A Uber promoveu uma atualização importante na categoria premium do aplicativo em 2026, tornando as regras mais rígidas e excluindo diversos modelos que antes eram aceitos no Uber Black. A mudança faz parte de uma estratégia para elevar o padrão do serviço, exigindo veículos mais sofisticados e alinhados com a experiência de alto nível oferecida aos passageiros.
Entre os carros que deixaram de ser aceitos na categoria, independentemente do ano de fabricação, estão modelos como Renault Kardian, Chery Tiggo 3X, Peugeot e-2008 e Hyundai Kona Hybrid. A lista ainda inclui Chery Tiggo 3, JAC J3 Turin e JAC iEV 40, que também foram retirados da plataforma já no início do ano.
A decisão surpreendeu muitos motoristas, já que alguns desses veículos são relativamente novos no mercado brasileiro. No entanto, a empresa passou a priorizar critérios como porte, acabamento e percepção de qualidade, deixando de lado modelos considerados mais simples para o padrão exigido na categoria Black.

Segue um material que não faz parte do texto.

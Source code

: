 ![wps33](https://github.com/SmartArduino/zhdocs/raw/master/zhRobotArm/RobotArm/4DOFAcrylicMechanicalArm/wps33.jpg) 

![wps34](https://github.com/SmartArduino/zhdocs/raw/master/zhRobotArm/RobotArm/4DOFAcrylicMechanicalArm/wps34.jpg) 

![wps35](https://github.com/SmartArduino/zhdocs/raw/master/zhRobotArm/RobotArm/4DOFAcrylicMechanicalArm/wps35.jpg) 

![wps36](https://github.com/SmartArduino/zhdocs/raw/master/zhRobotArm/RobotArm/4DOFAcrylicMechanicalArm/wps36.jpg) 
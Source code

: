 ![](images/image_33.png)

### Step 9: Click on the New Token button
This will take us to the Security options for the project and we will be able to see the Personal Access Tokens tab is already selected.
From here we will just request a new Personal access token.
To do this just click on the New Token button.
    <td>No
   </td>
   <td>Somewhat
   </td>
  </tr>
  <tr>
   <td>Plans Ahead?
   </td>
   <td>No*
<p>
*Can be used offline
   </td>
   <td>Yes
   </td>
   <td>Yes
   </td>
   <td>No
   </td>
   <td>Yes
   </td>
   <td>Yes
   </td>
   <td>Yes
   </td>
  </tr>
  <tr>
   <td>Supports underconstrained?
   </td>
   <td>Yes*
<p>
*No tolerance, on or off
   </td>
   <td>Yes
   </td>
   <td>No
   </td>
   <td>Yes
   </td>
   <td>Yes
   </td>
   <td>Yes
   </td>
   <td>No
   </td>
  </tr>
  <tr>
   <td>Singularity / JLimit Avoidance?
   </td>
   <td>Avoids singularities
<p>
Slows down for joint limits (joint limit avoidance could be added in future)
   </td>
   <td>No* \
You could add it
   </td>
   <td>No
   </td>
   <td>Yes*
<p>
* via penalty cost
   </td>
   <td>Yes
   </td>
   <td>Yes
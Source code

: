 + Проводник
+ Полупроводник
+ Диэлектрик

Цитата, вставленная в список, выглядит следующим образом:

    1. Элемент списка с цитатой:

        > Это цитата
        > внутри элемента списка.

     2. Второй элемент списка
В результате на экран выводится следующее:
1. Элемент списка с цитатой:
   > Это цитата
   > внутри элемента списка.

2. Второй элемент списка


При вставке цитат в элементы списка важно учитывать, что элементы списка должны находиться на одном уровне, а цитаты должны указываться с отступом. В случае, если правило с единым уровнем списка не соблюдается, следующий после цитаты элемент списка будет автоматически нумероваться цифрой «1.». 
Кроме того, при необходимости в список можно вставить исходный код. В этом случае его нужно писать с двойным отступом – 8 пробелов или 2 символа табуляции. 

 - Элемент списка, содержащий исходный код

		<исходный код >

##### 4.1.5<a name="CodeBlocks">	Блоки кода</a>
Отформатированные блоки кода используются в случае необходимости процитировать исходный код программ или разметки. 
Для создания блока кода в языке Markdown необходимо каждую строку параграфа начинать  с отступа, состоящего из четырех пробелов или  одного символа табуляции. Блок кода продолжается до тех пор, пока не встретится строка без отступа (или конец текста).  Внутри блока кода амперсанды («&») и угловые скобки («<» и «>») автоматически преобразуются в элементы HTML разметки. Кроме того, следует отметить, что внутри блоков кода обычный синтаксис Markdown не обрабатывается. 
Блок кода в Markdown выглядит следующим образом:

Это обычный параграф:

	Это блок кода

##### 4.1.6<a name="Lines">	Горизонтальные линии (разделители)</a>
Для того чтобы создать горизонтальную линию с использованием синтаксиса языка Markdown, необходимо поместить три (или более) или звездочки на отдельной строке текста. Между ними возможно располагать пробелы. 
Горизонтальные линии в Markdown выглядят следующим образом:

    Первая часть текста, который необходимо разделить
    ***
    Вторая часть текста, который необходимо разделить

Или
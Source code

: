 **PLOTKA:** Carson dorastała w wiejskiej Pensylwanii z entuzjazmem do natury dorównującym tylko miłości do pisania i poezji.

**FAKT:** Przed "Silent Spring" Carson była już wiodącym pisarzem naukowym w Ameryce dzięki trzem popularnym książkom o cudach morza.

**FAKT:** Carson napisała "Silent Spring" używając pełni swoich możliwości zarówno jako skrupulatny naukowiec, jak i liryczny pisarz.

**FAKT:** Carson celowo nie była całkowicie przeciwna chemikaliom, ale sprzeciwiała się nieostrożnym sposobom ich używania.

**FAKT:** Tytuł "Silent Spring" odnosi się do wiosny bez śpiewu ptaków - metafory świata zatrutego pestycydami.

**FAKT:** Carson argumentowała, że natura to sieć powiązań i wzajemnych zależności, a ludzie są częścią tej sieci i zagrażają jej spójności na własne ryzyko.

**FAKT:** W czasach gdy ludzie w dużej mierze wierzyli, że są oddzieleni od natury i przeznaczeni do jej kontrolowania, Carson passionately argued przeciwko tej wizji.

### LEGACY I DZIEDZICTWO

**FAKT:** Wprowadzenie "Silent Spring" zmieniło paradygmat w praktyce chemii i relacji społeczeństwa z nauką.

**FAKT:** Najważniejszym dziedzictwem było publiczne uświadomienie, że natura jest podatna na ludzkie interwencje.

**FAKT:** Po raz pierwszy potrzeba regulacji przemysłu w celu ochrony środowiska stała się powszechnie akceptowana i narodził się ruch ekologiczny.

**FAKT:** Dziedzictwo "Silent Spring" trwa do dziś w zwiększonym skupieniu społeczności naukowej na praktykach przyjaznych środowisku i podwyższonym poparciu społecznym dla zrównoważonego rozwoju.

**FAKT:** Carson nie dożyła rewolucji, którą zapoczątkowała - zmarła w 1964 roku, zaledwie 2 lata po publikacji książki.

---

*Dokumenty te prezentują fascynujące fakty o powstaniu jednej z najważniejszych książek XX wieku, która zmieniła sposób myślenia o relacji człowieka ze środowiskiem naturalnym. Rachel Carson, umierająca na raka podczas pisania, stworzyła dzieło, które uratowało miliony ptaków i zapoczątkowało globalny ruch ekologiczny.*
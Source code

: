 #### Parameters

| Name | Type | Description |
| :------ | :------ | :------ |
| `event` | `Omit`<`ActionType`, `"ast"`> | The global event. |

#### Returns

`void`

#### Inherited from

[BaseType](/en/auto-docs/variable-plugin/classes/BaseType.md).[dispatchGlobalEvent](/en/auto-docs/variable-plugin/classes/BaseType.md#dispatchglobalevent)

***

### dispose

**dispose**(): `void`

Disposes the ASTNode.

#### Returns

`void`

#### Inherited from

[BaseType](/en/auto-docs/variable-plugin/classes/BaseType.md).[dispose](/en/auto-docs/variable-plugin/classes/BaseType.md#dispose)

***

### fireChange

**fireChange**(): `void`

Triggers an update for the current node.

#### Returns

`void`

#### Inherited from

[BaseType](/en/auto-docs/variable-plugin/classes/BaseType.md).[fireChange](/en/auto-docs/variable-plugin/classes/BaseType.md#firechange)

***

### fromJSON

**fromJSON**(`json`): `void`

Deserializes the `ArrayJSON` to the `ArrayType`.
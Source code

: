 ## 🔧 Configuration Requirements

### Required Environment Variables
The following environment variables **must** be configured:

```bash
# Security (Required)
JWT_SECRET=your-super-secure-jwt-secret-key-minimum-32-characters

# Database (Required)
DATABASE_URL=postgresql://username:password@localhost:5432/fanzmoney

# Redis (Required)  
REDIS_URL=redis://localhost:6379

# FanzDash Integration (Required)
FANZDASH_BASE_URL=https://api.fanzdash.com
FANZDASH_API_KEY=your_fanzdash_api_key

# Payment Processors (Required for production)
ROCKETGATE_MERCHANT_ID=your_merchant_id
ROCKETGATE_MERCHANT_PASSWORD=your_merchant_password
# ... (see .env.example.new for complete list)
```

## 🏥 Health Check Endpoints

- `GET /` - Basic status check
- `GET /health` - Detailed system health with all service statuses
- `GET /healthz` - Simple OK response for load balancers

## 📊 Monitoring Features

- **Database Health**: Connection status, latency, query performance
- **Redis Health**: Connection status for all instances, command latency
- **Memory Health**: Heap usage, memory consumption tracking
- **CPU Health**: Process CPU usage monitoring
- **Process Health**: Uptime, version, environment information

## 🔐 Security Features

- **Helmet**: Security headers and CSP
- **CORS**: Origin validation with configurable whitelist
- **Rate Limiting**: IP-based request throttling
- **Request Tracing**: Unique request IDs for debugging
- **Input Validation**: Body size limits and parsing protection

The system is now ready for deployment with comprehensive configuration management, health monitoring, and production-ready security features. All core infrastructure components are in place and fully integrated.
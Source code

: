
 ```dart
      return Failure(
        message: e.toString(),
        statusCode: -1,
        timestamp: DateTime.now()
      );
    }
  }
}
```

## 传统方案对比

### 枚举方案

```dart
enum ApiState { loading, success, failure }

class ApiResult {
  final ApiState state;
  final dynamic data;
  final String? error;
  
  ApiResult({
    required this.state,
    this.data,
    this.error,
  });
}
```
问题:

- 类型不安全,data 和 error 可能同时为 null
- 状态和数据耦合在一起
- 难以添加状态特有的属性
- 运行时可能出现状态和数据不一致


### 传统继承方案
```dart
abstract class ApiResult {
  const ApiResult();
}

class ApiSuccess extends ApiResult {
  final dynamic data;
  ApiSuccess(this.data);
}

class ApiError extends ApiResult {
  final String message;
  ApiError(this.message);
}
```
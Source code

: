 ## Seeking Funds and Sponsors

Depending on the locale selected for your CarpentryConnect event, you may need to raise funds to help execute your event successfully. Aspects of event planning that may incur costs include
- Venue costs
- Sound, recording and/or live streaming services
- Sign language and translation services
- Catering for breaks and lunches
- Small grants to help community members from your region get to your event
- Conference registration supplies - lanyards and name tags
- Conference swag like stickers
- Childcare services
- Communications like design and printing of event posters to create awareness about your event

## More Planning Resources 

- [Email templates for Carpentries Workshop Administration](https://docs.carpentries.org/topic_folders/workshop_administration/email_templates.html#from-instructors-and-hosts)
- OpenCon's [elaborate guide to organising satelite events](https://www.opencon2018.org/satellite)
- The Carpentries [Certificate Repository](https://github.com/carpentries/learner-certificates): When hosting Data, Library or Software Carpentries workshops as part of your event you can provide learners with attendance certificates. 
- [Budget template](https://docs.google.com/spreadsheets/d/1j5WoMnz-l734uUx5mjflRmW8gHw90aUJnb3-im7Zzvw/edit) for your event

Além da exclusão de modelos específicos, a Uber também reforçou outras exigências, como cores padronizadas (preto, branco, prata, entre outras), quatro portas e ar-condicionado, além de uma avaliação mínima elevada para os motoristas. A ideia é garantir uma experiência mais premium e padronizada para os usuários do serviço.
Regras mais rígidas mudam o cenário para motoristas
As novas exigências impactam diretamente os motoristas parceiros, que agora precisam planejar melhor a escolha do veículo para continuar operando na categoria premium. Com a retirada de vários modelos, muitos profissionais terão que investir em carros mais caros para permanecer no Uber Black.
Apesar das mudanças, a empresa manteve um período de transição em casos específicos, como o Citroën Basalt, que ainda pode operar até o fim de 2026 se tiver sido cadastrado dentro do prazo. Mesmo assim, a tendência é de um serviço cada vez mais seletivo, com foco em conforto, sofisticação e padronização da frota.